• **What to do**: In the listing below, look for "Point" and copy every line that has it.
----------------------------------------
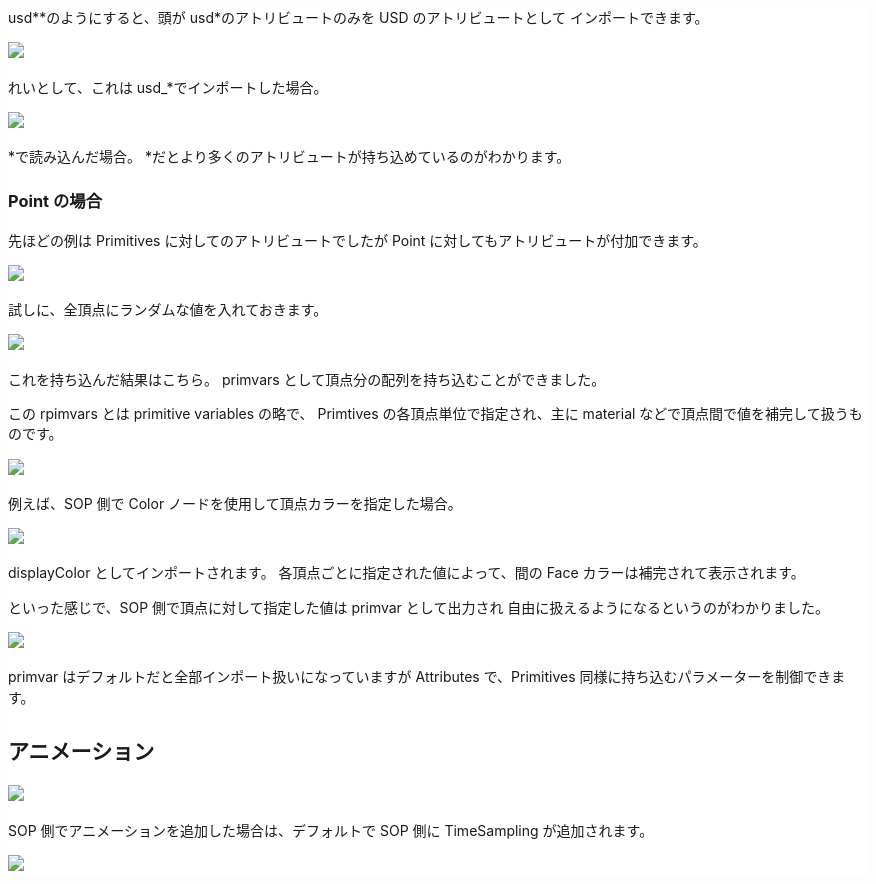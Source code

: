 usd*\*のようにすると、頭が usd*のアトリビュートのみを USD のアトリビュートとして
インポートできます。

![](https://gyazo.com/9e365091ef7b142264b2aa799fd2acd7.png)

れいとして、これは usd\_\*でインポートした場合。

![](https://gyazo.com/a3721e2502ee01666689a5c0f8dc9236.png)

*で読み込んだ場合。
*だとより多くのアトリビュートが持ち込めているのがわかります。

### Point の場合

先ほどの例は Primitives に対してのアトリビュートでしたが
Point に対してもアトリビュートが付加できます。

![](https://gyazo.com/3a7adae62570a4f2cb301d9a6de410c7.png)

試しに、全頂点にランダムな値を入れておきます。

![](https://gyazo.com/67406de973b82da06ec4f1efd95a7ad9.png)

これを持ち込んだ結果はこちら。
primvars として頂点分の配列を持ち込むことができました。

この rpimvars とは primitive variables の略で、
Primtives の各頂点単位で指定され、主に material などで頂点間で値を補完して扱うものです。

![](https://gyazo.com/ae2413905acd352fcd99c9507c0b98b8.png)

例えば、SOP 側で Color ノードを使用して頂点カラーを指定した場合。

![](https://gyazo.com/2c61012fcbd790871d121256fadc2305.png)

displayColor としてインポートされます。
各頂点ごとに指定された値によって、間の Face カラーは補完されて表示されます。

といった感じで、SOP 側で頂点に対して指定した値は primvar として出力され
自由に扱えるようになるというのがわかりました。

![](https://gyazo.com/2dd417352c787f2818b4579c361346bb.png)

primvar はデフォルトだと全部インポート扱いになっていますが
Attributes で、Primitives 同様に持ち込むパラメーターを制御できます。

## アニメーション

![](https://gyazo.com/a449d9b63ab8d4713b6cea0c675bfe96.png)

SOP 側でアニメーションを追加した場合は、デフォルトで SOP 側に TimeSampling が追加されます。

![](https://gyazo.com/dac9d32262bff6e99817c6e7361c450e.png)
----------------------------------------
• **Exercise solution**:
### Point の場合
Point に対してもアトリビュートが付加できます。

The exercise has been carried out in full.